Судья Гросс о Саффолкском душителе – Стивене Джеральде Джеймсе Райте, 2008 год[369]

Вскоре после убийства Энни Чэпмен мистер Эдвард Фэрфилд, высокопоставленный чиновник Министерства по делам колоний, проживавший в престижном лондонском районе Белгравия на Саут-Итон-плейс, взял перо и написал письмо в газету «Таймс». Убийства в Уайтчепеле чрезвычайно его встревожили. Причем главной причиной его беспокойства являлись не сами смерти «порочных обитательниц Дорсет-стрит и Флауэр-энд-Дин-стрит». Он опасался, что зверства в Уайтчепеле заставят женщин вроде Энни Чэпмен покинуть свое адское логово в Спиталфилдсе: они переберутся поближе к его месту жительства и «запятнают пороком наши чистые улицы». «Убийства четырех жительниц Уайтчепела, – продолжал уважаемый чиновник, – так сильно потрясли и взволновали общественность, что может создаться впечатление, будто у этих женщин было право на жизнь»:

Но будь это так, почему они не нашли себе укрытие холодной английской ночью? Раз они не смогли заплатить за ночлег, в целом даже хорошо, что они пали жертвами неизвестного гениального хирурга. Таким образом он внес свой вклад в решение «проблемы очистки Ист-Энда от его порочных обитателей»[370].

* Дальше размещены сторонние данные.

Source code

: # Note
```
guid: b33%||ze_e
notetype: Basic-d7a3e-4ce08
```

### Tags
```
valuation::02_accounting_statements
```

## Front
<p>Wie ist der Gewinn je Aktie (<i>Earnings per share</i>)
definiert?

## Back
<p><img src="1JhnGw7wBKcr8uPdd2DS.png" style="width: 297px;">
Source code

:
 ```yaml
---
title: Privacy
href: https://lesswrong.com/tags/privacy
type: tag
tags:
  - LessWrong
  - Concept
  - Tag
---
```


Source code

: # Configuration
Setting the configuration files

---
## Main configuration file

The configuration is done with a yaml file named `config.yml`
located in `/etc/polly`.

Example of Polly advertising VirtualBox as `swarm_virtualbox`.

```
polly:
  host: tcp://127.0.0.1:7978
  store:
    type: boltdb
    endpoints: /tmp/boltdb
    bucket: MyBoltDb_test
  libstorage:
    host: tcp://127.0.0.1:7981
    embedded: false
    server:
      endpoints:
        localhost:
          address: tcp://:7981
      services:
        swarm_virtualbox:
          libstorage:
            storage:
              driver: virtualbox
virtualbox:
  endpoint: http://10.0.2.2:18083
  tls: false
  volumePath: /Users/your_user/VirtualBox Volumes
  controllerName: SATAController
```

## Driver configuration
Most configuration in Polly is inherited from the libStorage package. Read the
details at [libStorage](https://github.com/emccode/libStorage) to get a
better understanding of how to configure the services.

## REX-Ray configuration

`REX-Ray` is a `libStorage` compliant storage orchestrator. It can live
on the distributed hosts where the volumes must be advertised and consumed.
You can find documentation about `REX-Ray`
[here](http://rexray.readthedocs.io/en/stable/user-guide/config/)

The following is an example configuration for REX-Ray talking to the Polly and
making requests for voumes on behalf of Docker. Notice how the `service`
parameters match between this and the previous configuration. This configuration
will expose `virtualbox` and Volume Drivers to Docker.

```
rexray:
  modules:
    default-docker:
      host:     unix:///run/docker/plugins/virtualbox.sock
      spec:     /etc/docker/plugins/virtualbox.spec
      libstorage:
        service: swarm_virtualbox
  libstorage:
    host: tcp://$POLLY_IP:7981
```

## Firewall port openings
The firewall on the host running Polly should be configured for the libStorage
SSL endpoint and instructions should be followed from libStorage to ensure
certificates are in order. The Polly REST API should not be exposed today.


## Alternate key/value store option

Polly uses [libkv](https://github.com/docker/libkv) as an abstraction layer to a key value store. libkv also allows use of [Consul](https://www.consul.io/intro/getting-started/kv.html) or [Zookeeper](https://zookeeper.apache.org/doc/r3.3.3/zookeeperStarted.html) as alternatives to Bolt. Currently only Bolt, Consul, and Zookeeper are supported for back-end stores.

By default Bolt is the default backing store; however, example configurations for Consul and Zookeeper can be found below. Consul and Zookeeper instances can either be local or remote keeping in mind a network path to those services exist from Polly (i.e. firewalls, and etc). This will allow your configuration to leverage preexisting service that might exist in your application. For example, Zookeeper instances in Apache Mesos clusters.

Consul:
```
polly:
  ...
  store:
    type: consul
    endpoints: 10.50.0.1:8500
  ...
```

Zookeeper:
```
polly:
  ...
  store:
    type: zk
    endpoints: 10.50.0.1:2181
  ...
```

Сегодня эти слова заставляют нас вздрогнуть, но Эдвард Фэрфилд всего лишь выражал мнение, которое в Викторианскую эпоху считалось если не общепринятым, то, по крайней мере, насколько распространенным, что он не постыдился высказать его вслух в 1888 году. Фэрфилд был холостяком и много времени проводил в джентльменском клубе, где его запомнили как «несколько легкомысленного» человека, который вел «разгульную жизнь»[371]. Он держал повариху и горничную и регулярно устраивал званые ужины для друзей-мужчин. Читая заметки в прессе, как и большинство образованных людей, он узнавал о «порочных обитателях» Ист-Энда, об отвратительной жизни отбросов общества, проходившей в беспросветном пьянстве и нищете. На основе прочитанного у него сложилось представление о женщинах из трущоб, а если и оставались какие-то сомнения, их развеяли «общеизвестные факты»: все эти женщины были отчаявшимися, грязными, сквернословившими проститутками. Но ни Фэрфилд, ни другие читатели «Таймс», увы, не удосужились разобраться в истории «типичной Энни Чэпмен» – именно так чиновник окрестил обитательниц бедных кварталов – и не попытались понять, что история эта не исчерпывается сообщениями в газетах. Эдвард Фэрфилд не знал, что Энни Чэпмен уже «запятнала пороком» чистые улицы его района, потому что большую часть своей жизни прожила совсем рядом с ним. Он не догадывался, что ее семья жила всего в пятнадцати минутах ходьбы от его дома, и в последние годы жизни нищая, больная, всеми отвергнутая «порочная» Энни навещала своих сестер. Возможно, он даже встречал ее на Бромптон-роуд, по пути в «Хэрродс».

Правда в том, что жизни этих женщин не были так просты, но одержимая сенсациями пресса Викторианской эпохи не собиралась расписывать людям, подобным Эдварду Фэрфилду, все перипетии их судеб. Редакторы и журналисты, освещавшие убийства в Уайтчепеле, не сочли необходимым разузнать подробности биографии жертв: им это было попросту неинтересно. По сути, всем было безразлично, кто эти женщины и как они оказались в Уайтчепеле.